The Philippines will ask its private airlines to evacuate its nationals from Kuwait within 72 hours after the discovery of a Filipino migrant worker dead in a freezer, the latest in what Manila calls a pattern of abuse in the Gulf state.
An emotional President Rodrigo Duterte live on television showed graphic photos of the body of a Filipina found in the freezer of an abandoned apartment in Kuwait and made a plea to Gulf states to treat his countrymen with dignity.
“I implore you, I am making a plea to all Arabs, the Filipino is no slave to anyone, anywhere and everywhere,’ Duterte said.
“Do not give us back a battered worker or a mutilated corpse.”
The tough-talking leader said his suspension on sending workers to Kuwait, announced in January after a series of deaths of Filipino workers, would remain indefinitely.
He warned of “drastic measures” to prevent further loss of lives. He did not say what that would be.
“What are you doing to my countrymen? And if I were to do it to your citizens here, would you be happy?” he asked.
The Kuwait government could not immediately be reached for comment.
Deputy Foreign Minister Khaled al-Jarallah was last month quoted by Kuwait’s state news agency KUNA as saying that legal proceedings had been taken in the cases of four domestic workers mentioned by the president.
More than 250,000 Filipinos work in Kuwait, the Philippine foreign ministry estimates, most of them as domestic helpers. There are also large numbers in the United Arab Emirates, Saudi Arabia and Qatar.

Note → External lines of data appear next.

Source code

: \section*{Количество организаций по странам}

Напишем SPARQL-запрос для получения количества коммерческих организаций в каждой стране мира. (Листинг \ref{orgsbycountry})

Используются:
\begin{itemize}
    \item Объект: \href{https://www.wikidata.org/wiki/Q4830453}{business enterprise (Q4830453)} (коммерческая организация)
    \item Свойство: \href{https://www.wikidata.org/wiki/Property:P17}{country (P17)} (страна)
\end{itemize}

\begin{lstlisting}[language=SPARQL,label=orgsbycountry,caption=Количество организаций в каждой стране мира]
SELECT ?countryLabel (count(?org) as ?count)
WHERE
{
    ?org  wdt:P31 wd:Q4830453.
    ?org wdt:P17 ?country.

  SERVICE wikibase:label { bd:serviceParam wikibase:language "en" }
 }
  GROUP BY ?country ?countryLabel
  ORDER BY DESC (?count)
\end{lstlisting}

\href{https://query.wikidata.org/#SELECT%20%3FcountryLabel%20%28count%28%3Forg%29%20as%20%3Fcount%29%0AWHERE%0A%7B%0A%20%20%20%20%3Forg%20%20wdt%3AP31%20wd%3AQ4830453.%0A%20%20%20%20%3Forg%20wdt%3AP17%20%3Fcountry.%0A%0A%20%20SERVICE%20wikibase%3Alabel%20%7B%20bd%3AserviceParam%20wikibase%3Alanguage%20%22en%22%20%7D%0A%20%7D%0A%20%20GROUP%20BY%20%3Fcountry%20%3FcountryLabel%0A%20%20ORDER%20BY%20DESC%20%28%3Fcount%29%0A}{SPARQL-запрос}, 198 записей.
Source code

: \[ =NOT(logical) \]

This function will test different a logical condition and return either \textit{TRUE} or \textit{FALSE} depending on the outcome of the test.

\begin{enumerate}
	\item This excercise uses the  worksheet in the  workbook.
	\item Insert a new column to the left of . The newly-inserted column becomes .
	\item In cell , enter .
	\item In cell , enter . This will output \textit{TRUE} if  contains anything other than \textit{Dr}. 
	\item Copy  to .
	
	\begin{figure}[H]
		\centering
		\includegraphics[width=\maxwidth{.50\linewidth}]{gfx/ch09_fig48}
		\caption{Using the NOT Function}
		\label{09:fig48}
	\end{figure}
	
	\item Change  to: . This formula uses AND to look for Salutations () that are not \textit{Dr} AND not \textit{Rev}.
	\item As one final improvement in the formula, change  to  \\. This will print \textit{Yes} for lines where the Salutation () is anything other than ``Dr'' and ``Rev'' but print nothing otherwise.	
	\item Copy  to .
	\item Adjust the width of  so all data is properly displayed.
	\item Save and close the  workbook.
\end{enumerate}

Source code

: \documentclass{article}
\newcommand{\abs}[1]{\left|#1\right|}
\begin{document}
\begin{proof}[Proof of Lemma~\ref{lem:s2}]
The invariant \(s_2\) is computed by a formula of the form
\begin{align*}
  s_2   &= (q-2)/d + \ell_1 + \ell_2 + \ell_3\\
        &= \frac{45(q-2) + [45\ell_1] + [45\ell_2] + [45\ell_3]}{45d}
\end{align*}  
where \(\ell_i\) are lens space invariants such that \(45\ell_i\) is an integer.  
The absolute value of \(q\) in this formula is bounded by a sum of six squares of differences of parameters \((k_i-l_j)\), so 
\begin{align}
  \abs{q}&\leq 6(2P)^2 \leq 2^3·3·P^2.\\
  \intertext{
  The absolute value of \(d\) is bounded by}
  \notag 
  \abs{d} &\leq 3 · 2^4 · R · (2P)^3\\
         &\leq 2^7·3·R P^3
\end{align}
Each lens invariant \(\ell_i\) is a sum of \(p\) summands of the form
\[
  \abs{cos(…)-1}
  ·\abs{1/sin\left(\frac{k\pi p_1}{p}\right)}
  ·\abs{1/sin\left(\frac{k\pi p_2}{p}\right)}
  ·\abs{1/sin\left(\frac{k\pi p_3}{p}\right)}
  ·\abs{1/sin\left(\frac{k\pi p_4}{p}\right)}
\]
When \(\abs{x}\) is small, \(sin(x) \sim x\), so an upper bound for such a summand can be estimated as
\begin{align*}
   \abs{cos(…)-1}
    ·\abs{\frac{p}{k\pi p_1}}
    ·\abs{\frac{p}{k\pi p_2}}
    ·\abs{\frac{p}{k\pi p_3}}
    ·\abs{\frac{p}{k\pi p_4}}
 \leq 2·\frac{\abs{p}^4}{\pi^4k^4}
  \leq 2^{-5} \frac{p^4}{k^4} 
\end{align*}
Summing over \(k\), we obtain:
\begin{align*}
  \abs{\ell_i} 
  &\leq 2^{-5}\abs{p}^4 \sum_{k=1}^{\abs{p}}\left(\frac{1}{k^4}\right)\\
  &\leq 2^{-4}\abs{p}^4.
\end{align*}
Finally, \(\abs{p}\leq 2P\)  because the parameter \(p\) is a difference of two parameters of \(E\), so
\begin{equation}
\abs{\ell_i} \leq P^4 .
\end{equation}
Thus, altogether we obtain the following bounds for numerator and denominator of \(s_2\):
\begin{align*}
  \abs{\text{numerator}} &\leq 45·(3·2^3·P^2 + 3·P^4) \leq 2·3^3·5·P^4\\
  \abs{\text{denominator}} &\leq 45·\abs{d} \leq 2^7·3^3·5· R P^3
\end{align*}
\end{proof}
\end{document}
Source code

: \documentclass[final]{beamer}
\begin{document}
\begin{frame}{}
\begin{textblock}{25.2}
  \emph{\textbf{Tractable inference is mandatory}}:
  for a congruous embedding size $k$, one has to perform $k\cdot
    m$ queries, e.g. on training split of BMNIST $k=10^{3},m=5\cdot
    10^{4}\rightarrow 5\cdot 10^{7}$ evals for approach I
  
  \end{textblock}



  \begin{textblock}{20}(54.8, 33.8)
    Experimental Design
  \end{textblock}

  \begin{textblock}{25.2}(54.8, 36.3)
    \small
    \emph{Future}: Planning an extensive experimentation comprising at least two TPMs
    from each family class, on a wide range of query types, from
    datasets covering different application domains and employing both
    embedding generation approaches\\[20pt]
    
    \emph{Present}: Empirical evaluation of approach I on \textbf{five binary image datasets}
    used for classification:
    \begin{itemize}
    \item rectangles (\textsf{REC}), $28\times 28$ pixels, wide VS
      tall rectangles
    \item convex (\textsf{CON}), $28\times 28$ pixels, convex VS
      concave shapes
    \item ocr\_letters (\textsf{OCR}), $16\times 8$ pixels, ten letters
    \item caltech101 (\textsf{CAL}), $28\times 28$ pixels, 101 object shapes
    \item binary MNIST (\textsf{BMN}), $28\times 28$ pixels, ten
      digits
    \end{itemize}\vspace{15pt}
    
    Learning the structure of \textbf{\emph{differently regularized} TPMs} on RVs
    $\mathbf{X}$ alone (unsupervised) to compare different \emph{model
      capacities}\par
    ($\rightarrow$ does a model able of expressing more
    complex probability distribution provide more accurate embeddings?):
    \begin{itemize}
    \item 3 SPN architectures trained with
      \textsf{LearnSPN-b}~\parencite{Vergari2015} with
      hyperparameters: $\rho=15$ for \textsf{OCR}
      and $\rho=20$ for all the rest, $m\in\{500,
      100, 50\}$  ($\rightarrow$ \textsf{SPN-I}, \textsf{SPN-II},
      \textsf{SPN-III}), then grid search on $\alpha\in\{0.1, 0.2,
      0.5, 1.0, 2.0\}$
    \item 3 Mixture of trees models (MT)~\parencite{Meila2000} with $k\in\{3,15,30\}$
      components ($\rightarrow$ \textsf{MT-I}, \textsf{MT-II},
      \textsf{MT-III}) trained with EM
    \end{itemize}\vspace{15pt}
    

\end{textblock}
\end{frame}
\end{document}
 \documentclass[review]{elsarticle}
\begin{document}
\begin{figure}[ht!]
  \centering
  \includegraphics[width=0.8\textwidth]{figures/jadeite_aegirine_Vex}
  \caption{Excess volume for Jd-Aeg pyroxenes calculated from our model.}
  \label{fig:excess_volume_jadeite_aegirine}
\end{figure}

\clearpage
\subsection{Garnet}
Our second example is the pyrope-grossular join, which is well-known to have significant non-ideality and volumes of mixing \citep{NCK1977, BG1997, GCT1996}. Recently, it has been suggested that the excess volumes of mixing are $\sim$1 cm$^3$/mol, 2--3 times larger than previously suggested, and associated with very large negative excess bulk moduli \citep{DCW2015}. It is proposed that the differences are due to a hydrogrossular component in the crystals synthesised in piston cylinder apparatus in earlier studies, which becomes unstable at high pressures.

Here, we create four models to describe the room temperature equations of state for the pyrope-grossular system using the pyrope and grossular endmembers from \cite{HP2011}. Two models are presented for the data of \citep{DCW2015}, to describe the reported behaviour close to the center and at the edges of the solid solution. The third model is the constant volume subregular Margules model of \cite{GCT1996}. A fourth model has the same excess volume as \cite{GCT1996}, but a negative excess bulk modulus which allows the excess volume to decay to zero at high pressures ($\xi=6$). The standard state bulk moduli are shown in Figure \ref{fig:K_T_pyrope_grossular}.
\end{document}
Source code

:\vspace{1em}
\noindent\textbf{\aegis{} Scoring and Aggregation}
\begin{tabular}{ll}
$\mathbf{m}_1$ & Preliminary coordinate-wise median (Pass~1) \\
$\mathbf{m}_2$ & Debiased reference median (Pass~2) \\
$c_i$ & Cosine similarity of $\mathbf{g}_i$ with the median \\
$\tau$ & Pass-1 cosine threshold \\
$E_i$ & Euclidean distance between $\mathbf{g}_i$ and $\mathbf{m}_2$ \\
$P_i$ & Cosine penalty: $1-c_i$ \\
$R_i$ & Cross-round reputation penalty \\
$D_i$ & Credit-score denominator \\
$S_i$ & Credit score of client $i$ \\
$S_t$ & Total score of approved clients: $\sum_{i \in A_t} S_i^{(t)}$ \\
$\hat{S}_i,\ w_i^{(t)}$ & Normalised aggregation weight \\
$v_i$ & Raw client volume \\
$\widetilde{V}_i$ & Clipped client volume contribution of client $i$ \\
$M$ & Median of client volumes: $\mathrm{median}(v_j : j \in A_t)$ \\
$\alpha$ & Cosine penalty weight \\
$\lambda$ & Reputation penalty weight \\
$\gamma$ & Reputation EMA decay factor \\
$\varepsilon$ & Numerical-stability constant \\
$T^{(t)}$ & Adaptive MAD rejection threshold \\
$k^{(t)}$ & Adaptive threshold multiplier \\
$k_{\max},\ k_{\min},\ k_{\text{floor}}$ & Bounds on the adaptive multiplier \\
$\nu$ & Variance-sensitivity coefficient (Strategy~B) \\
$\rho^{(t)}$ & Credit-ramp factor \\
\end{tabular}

“Those who want to be repatriated, with or without money I will ask PAL (Philippine Airlines) and Cebu Pacific to provide the transportation,” Duterte said.
“I want them out of the country, those who want to go out, in 72 hours. We will count our lives by the hours because apparently every hour there is suffering and agony,” Duterte said.
He has repeatedly expressed anger about alleged abuse in Kuwait, where he said low-paid Filipinos were made to endure rape and starvation.
More than 2.3 million Filipinos are documented as working abroad.
Collectively they remit more than $2 billion of their income back to the Philippines every month, money that fuels consumer spending in one of the world’s fastest-growing economies.